12. Standardization of the living, what is the limit?
Henk Wildschut, Food series, 2012-2013
The objects presented here were selected by Victor Jacquard, designer,
author of a thesis entitled Food Artefact defended at the ECAL/Ecole cantonale d'art de Lausanne in 2019.
Resources Bordeaux cultural season / Bordeaux 2021 © Rodolphe Escher
In just a few decades, the evolution of production and distribution methods and the establishment of standards on an international scale have contributed to the standardization and transformation of life.
The second half of the 19th century saw the simultaneous development of serial production of foodstuffs (cereals, meats), of their storage means and transport (railway lines, cold stores) and the mechanization of their processing methods (tools, slaughter line). The devices that rationalized work in the Chicago slaughterhouses were a source of inspiration for Henry Ford when, in 1913, he installed the first assembly line for cars in Detroit, the famous Model T.

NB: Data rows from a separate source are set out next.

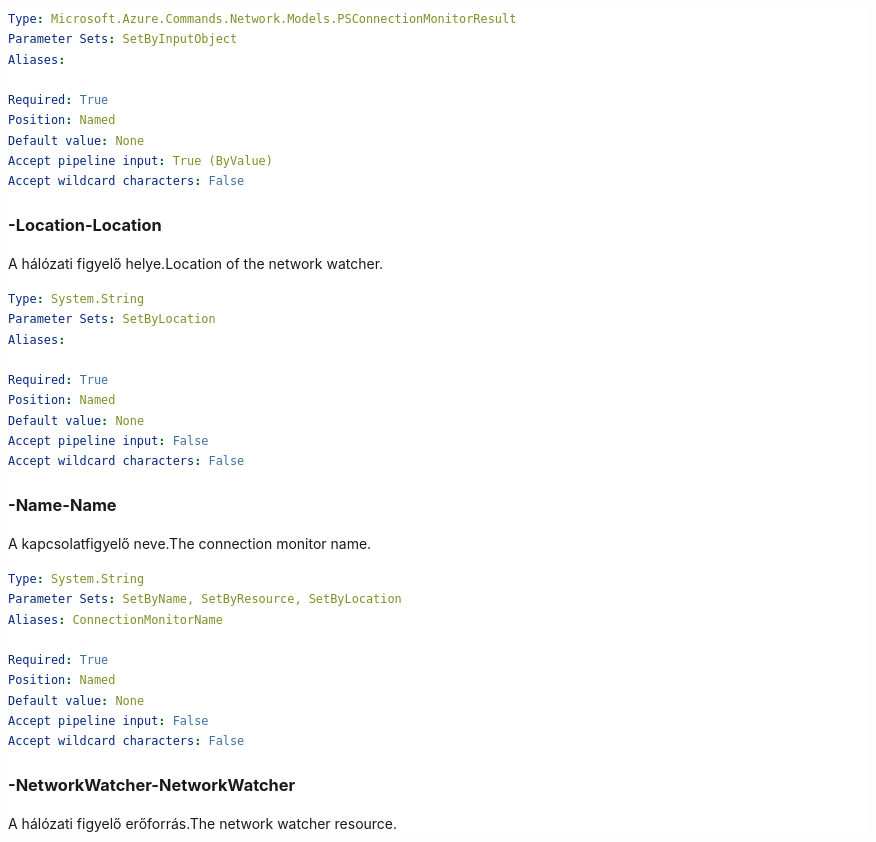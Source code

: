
```yaml
Type: Microsoft.Azure.Commands.Network.Models.PSConnectionMonitorResult
Parameter Sets: SetByInputObject
Aliases:

Required: True
Position: Named
Default value: None
Accept pipeline input: True (ByValue)
Accept wildcard characters: False
```

### <span data-ttu-id="8aad7-125">-Location</span><span class="sxs-lookup"><span data-stu-id="8aad7-125">-Location</span></span>
<span data-ttu-id="8aad7-126">A hálózati figyelő helye.</span><span class="sxs-lookup"><span data-stu-id="8aad7-126">Location of the network watcher.</span></span>

```yaml
Type: System.String
Parameter Sets: SetByLocation
Aliases:

Required: True
Position: Named
Default value: None
Accept pipeline input: False
Accept wildcard characters: False
```

### <span data-ttu-id="8aad7-127">-Name</span><span class="sxs-lookup"><span data-stu-id="8aad7-127">-Name</span></span>
<span data-ttu-id="8aad7-128">A kapcsolatfigyelő neve.</span><span class="sxs-lookup"><span data-stu-id="8aad7-128">The connection monitor name.</span></span>

```yaml
Type: System.String
Parameter Sets: SetByName, SetByResource, SetByLocation
Aliases: ConnectionMonitorName

Required: True
Position: Named
Default value: None
Accept pipeline input: False
Accept wildcard characters: False
```

### <span data-ttu-id="8aad7-129">-NetworkWatcher</span><span class="sxs-lookup"><span data-stu-id="8aad7-129">-NetworkWatcher</span></span>
<span data-ttu-id="8aad7-130">A hálózati figyelő erőforrás.</span><span class="sxs-lookup"><span data-stu-id="8aad7-130">The network watcher resource.</span></span>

As early as 1948, the American historian of architecture and design, Siegfried Giedion, emphasizes the role that these technical progresses played in the development of industry:
"If the automobile industry, for example, was able to develop its own assembly line system so quickly, it was because of the great habit the meat industry had acquired of working on a moving object."

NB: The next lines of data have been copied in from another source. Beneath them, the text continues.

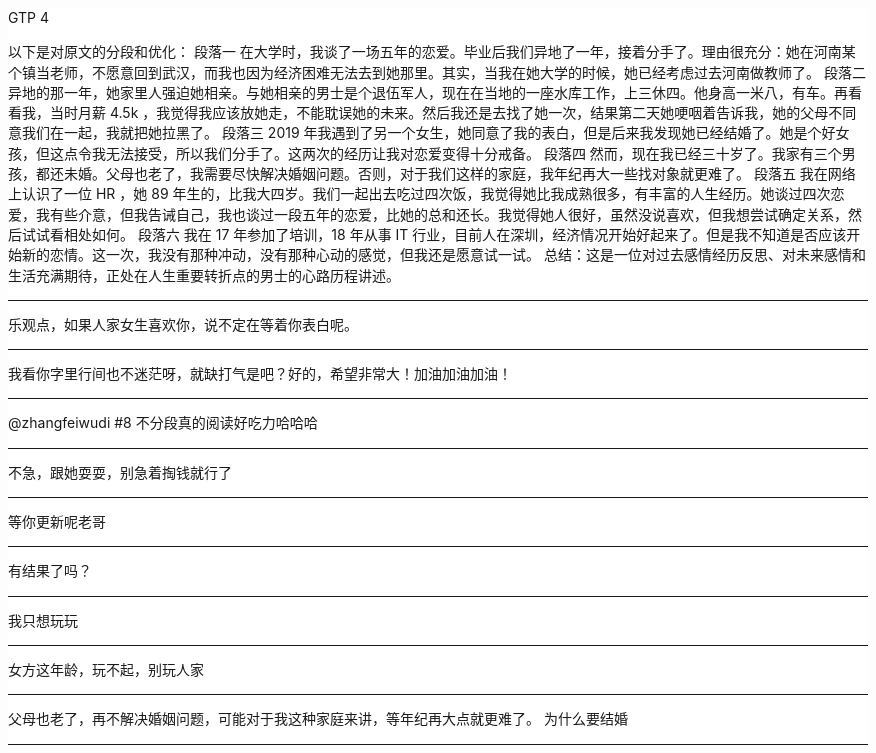 GTP 4

以下是对原文的分段和优化：
段落一
在大学时，我谈了一场五年的恋爱。毕业后我们异地了一年，接着分手了。理由很充分：她在河南某个镇当老师，不愿意回到武汉，而我也因为经济困难无法去到她那里。其实，当我在她大学的时候，她已经考虑过去河南做教师了。
段落二
异地的那一年，她家里人强迫她相亲。与她相亲的男士是个退伍军人，现在在当地的一座水库工作，上三休四。他身高一米八，有车。再看看我，当时月薪 4.5k ，我觉得我应该放她走，不能耽误她的未来。然后我还是去找了她一次，结果第二天她哽咽着告诉我，她的父母不同意我们在一起，我就把她拉黑了。
段落三
2019 年我遇到了另一个女生，她同意了我的表白，但是后来我发现她已经结婚了。她是个好女孩，但这点令我无法接受，所以我们分手了。这两次的经历让我对恋爱变得十分戒备。
段落四
然而，现在我已经三十岁了。我家有三个男孩，都还未婚。父母也老了，我需要尽快解决婚姻问题。否则，对于我们这样的家庭，我年纪再大一些找对象就更难了。
段落五
我在网络上认识了一位 HR ，她 89 年生的，比我大四岁。我们一起出去吃过四次饭，我觉得她比我成熟很多，有丰富的人生经历。她谈过四次恋爱，我有些介意，但我告诫自己，我也谈过一段五年的恋爱，比她的总和还长。我觉得她人很好，虽然没说喜欢，但我想尝试确定关系，然后试试看相处如何。
段落六
我在 17 年参加了培训，18 年从事 IT 行业，目前人在深圳，经济情况开始好起来了。但是我不知道是否应该开始新的恋情。这一次，我没有那种冲动，没有那种心动的感觉，但我还是愿意试一试。
总结：这是一位对过去感情经历反思、对未来感情和生活充满期待，正处在人生重要转折点的男士的心路历程讲述。

---------------------------------------------------

乐观点，如果人家女生喜欢你，说不定在等着你表白呢。

---------------------------------------------------

我看你字里行间也不迷茫呀，就缺打气是吧？好的，希望非常大！加油加油加油！

---------------------------------------------------

@zhangfeiwudi #8 不分段真的阅读好吃力哈哈哈

---------------------------------------------------

不急，跟她耍耍，别急着掏钱就行了

---------------------------------------------------

等你更新呢老哥

---------------------------------------------------

有结果了吗？

---------------------------------------------------

我只想玩玩

---------------------------------------------------

女方这年龄，玩不起，别玩人家

---------------------------------------------------

父母也老了，再不解决婚姻问题，可能对于我这种家庭来讲，等年纪再大点就更难了。
为什么要结婚

---------------------------------------------------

Our perception of fruits and vegetables is widely influenced by that standardization: instinctively we associate colors, dimensions and forms to all the varieties we eat, and we doubt anything that moves away from it.
Our consuming modes have as well followed as encouraged this evolution: thus, the square watermelon mold meets the demand of Japanese households who want to minimize the size of the fruit in their refrigerator.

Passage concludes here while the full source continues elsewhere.